2000 years ago God incarnated himself bringing the Good News of salvation to our world. A thousand years later, give or take a century or two, God called Francis of Assisi to “go, repair my Church in ruins”. Another thousand years later, give or take a century or two, a Pope takes the name Francis, the first to do so; coincidence? This Francis is telling us, we “cannot leave things as they presently are. We are no longer served by ‘simple administration’. In all regions of the earth let us be in a ‘permanent state of mission’”.
Biblical scholars suggest three characteristics of the mission of Jesus: boundary breaking, foot washing and table fellowship.

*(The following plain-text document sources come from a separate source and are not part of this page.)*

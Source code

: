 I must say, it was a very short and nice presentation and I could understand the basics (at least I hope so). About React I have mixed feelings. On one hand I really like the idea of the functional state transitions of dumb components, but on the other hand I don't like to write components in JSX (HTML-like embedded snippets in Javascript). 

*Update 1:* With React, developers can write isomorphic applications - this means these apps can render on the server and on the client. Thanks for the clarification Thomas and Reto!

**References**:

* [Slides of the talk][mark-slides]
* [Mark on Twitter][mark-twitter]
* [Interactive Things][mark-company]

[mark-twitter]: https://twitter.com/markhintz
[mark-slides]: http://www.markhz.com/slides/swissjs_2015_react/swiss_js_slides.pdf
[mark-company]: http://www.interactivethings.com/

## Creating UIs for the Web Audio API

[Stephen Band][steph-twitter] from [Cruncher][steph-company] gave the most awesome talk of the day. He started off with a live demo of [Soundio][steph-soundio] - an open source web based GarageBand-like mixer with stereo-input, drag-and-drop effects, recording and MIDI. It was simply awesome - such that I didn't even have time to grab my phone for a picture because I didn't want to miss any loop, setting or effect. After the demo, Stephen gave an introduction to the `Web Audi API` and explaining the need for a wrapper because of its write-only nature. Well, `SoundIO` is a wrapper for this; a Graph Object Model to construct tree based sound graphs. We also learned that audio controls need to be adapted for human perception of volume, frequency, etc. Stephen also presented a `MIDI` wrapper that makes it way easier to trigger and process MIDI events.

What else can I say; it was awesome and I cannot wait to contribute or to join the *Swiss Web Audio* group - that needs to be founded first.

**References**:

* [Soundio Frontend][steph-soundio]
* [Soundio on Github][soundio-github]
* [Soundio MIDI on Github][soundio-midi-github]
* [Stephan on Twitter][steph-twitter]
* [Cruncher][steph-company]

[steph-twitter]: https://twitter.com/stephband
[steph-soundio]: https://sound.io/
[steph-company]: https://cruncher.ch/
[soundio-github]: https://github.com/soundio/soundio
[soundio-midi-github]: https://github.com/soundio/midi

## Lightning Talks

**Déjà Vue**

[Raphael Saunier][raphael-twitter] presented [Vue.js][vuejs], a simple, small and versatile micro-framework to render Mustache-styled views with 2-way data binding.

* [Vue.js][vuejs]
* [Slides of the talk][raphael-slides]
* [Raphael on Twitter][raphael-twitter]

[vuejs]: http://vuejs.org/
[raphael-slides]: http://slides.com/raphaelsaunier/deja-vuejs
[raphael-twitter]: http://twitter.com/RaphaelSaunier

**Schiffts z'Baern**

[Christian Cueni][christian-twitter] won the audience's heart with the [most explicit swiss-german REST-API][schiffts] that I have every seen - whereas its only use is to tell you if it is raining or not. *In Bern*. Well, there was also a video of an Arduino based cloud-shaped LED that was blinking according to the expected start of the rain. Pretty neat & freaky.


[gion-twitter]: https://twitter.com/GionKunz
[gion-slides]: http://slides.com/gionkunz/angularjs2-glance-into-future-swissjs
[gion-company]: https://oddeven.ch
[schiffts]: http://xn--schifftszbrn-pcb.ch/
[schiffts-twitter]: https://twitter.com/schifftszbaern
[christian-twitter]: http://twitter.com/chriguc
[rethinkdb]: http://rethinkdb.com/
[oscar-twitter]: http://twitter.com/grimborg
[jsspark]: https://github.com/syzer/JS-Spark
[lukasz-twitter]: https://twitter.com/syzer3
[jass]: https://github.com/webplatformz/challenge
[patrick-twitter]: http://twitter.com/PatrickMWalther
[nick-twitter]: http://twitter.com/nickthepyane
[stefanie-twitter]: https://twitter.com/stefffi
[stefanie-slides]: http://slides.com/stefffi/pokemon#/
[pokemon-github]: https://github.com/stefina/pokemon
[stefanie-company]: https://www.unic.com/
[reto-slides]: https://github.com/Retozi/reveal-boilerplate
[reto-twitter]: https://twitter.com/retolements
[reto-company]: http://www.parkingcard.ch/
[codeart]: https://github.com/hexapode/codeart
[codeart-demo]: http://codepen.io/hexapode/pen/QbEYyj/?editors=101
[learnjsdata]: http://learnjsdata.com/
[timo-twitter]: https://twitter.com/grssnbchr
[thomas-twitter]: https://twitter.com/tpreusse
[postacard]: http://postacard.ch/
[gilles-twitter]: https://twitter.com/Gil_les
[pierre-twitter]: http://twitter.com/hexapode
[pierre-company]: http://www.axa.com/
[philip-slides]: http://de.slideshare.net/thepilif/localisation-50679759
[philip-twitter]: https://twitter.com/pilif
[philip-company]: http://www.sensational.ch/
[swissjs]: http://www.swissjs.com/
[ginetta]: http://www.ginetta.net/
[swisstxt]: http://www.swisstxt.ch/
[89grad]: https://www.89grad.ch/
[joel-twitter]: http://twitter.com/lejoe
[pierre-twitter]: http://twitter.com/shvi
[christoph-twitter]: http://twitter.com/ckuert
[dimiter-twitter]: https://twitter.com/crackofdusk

• boundary breaking: Jesus challenged the customs and practices of his times and of his faith.
• foot washing: Jesus turned our human values upside down in his actions from washing the feet of his disciples, touching the lepers, and acting more like the servant than the master.
• table fellowship: Jesus shared meals indiscriminately, whether with the leaders of the community or with outcasts, sinners, and tax collectors.
To break boundaries is to witness to an alternative worldview; to engage in foot washing is to serve the vulnerable; to share table fellowship is to be in communion with all. These three characteristics were emulated by Francis of Assisi and now Pope Francis. When groups emulate them they can be an experience of “communitas”. Communitas is “a small group fired by an impossible dream and utterly committed to one another for the sake of the dream.... They produce a burst of creative energy… that galvanizes, inspires and commits them to realizing the dream”.
La Salle and the first Brothers were such a small group. Look what has been accomplished. We are a much larger body today, Brothers and Partners and Alumni, with global communication tools unimaginable in De La Salle’s time. And like De La Salle and his first Brothers we are becoming progressively aware of our global Lasallian identity and mission in the 21st century. Small bursts of creative energy are present in our Lasallian world. In this past year I have seen Lasallians networking in the slums of Lima, Peru, with street children in Abidjan, Ivory Coast and Indonesian refugees in Kota Kinabalu, Sabah. Recently in your own District are De La Salle Academy and an Immigration Think Tank gathering that may lead to a new ministry on the U.S. Mexican border. These are examples of Pope Francis’ call for all Christians to go to the frontiers and peripheries of our societies.
Can we harness the passion of so many Lasallians today to actually be such a communitas for the vulnerable in our midst? On the horizon can we discern a path forward? I think we can. The Pope has reminded us that our salvation came from a “yes” by a lowly maiden from a small town on the edge of a great empire. As Lasallians we are sincere and simple everyday folk ministering in cities and small towns everywhere. I want to connect our networks so these and other initiatives for the greater glory of God and the vulnerable will find the Lasallian mission wherever it is most urgently needed today.
Isn’t this something worth committing ourselves to? I think it is. Thank you.